In this case, scientists are examining the tartar on the Skeleton Family’s teeth to see what they ate for their last meal. Seriously. I saw the teeth this morning with my own beady eyes, and they look just like mine feel after eating a lollipop. When they finish digging up the kid’s mother, who died next to him, they’ll probably figure out that she was just about to make him go brush properly when the cave-in occurred.
There’s a famous example of probability you’ll hear in basic statistics classes: If you let a chimpanzee bang on a keyboard at random forever, he’ll eventually—by pure chance—type up the complete works of Shakespeare. Obviously, this will take a long time, longer even than your average cocktail party, which, from my perspective, is virtually infinite. But the chimp’s odds of duplicating Shakespeare don’t seem all that different from the odds of a clavicle specialist’s young son happening upon another young boy’s clavicle during the brief period when the bone went visible after being fossilized in a freak, high-preservation accident almost 2 million years ago.

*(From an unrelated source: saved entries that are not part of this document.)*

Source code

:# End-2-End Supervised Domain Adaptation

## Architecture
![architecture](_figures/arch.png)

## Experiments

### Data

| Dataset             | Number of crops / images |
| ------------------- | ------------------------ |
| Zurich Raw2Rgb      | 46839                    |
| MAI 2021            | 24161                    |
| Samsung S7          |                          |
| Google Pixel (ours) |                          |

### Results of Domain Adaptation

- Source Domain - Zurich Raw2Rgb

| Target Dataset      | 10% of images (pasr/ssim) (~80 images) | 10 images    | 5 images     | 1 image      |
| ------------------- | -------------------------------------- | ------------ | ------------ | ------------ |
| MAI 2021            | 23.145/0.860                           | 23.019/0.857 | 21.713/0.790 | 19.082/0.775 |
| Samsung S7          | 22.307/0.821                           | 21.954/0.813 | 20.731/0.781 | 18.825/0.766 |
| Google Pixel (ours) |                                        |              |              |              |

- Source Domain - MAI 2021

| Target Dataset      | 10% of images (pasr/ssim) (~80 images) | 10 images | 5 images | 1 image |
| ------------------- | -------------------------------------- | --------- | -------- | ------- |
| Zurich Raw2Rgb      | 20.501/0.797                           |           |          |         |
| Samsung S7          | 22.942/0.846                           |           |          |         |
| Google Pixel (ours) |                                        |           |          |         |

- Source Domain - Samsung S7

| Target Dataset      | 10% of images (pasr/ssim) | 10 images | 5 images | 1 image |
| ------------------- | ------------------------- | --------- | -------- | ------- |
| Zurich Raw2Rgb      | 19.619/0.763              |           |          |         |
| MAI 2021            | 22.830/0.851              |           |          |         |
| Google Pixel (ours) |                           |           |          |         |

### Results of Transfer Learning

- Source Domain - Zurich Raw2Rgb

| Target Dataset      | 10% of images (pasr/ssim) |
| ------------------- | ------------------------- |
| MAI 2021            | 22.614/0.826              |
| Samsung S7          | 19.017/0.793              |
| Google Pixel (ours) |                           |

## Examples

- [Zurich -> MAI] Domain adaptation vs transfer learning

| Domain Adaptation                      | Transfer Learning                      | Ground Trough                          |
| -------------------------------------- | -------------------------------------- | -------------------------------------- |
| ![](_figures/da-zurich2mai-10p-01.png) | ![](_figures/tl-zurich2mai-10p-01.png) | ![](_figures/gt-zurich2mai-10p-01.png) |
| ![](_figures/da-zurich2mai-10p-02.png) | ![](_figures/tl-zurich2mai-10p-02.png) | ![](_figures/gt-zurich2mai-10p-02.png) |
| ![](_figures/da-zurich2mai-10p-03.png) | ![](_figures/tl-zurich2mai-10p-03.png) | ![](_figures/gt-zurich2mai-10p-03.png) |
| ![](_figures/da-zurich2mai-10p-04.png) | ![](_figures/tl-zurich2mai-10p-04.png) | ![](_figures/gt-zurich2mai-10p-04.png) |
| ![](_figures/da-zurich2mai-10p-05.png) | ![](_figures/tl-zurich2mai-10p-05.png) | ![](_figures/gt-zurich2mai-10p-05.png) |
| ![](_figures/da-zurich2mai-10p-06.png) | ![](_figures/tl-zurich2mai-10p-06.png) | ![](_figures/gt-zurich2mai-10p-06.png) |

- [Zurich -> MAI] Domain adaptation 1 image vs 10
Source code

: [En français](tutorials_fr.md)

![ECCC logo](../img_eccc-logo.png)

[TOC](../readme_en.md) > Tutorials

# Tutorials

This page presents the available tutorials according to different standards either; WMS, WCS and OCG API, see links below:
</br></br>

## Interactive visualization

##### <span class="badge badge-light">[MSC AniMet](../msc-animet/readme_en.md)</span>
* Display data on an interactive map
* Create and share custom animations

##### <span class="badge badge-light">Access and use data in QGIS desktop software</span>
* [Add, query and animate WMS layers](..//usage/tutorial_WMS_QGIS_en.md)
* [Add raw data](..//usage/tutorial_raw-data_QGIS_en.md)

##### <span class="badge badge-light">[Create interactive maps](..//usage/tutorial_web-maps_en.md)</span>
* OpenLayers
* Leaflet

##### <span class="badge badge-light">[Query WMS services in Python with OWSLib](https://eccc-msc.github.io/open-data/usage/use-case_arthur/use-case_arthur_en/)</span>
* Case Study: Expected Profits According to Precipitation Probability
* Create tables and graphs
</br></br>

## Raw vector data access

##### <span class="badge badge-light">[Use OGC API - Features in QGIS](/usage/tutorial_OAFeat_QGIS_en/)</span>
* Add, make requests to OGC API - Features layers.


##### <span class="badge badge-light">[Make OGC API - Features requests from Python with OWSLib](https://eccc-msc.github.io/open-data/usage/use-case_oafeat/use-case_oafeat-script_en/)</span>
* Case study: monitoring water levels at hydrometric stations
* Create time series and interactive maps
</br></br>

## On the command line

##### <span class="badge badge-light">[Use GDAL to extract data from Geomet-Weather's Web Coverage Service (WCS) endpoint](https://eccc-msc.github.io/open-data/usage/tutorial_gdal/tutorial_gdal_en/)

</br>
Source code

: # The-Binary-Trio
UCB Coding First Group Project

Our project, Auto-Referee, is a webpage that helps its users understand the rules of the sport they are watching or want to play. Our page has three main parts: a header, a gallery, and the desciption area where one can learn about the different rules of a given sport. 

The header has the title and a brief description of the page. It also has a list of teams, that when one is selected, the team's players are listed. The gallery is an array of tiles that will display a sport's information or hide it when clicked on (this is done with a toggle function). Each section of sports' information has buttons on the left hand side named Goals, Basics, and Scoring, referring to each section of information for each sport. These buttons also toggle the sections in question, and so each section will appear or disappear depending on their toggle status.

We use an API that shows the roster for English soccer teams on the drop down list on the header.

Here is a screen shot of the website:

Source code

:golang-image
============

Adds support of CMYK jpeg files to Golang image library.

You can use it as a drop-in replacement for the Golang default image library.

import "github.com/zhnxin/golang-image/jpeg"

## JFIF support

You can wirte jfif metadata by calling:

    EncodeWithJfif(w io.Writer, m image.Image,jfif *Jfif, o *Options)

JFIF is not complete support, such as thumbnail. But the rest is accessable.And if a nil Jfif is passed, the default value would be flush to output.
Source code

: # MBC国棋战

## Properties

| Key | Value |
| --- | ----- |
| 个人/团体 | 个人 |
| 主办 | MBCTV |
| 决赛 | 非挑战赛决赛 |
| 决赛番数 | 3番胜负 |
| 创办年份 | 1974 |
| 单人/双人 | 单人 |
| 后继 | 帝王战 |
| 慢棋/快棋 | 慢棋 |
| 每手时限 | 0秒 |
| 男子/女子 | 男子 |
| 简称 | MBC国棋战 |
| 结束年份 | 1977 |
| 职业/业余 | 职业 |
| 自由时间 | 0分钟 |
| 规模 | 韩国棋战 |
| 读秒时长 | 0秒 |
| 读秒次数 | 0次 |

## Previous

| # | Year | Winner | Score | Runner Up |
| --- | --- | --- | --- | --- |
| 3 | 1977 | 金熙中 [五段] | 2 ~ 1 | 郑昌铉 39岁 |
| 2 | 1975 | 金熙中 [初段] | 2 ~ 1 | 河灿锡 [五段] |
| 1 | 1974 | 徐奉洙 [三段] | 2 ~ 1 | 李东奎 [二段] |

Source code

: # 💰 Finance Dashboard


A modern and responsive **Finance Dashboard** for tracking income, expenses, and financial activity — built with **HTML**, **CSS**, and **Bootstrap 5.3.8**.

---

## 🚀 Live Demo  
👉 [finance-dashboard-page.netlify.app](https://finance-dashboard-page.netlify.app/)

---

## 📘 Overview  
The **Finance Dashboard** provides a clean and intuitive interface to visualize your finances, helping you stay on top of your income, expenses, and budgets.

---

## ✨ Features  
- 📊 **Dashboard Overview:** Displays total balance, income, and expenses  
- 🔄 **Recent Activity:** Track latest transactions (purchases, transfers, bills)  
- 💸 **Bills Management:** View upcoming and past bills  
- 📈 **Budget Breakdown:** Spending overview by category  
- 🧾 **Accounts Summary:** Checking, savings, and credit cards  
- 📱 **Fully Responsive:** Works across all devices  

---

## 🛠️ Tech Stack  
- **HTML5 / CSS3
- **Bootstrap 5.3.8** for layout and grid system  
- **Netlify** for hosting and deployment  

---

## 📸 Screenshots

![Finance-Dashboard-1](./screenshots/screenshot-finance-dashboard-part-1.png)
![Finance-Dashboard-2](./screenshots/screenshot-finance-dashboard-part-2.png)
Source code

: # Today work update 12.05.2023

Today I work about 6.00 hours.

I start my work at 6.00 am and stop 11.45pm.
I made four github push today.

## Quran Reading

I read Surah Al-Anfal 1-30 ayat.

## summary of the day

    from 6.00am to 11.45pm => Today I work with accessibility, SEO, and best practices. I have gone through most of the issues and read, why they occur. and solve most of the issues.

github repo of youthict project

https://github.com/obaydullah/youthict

“Can I ask you a goony-fan question?” I asked Dr. Berger as we stood ogling the skeleton, complete with its tooth-tartar. “When you realized what you’d found, how did it feel?”
“I haven’t slept for eighteen months,” he said.
I may not sleep that well myself tonight. I’m shocked awake all over again every time some incredible reality nudges me toward dropping my Newtonian model of the world, where things happen randomly, and the emerging post-Newtonian worldview in which time is not linear, matter is only a form of energy, and things are connected in ways we’ve only begun to fathom.
I mean really—five years of studying clavicles? Who does that?
So if you’re reading this at a time when the odds against you feel large and your chance of success tiny, pay attention. Go for a lot of walks. Notice what you feel compelled to learn. Follow your hunches. Hold in your mind’s hands, see with your mind’s eyes, hear with your mind’s ears, the unbelievable good fortune you hope will happen to you.
Then work your hind end off, travel to wherever the odds are good, and never stop searching. Oh, and always travel with a child, or at least a child’s-eye view. You never know where a 9-year-old is going to find a friend.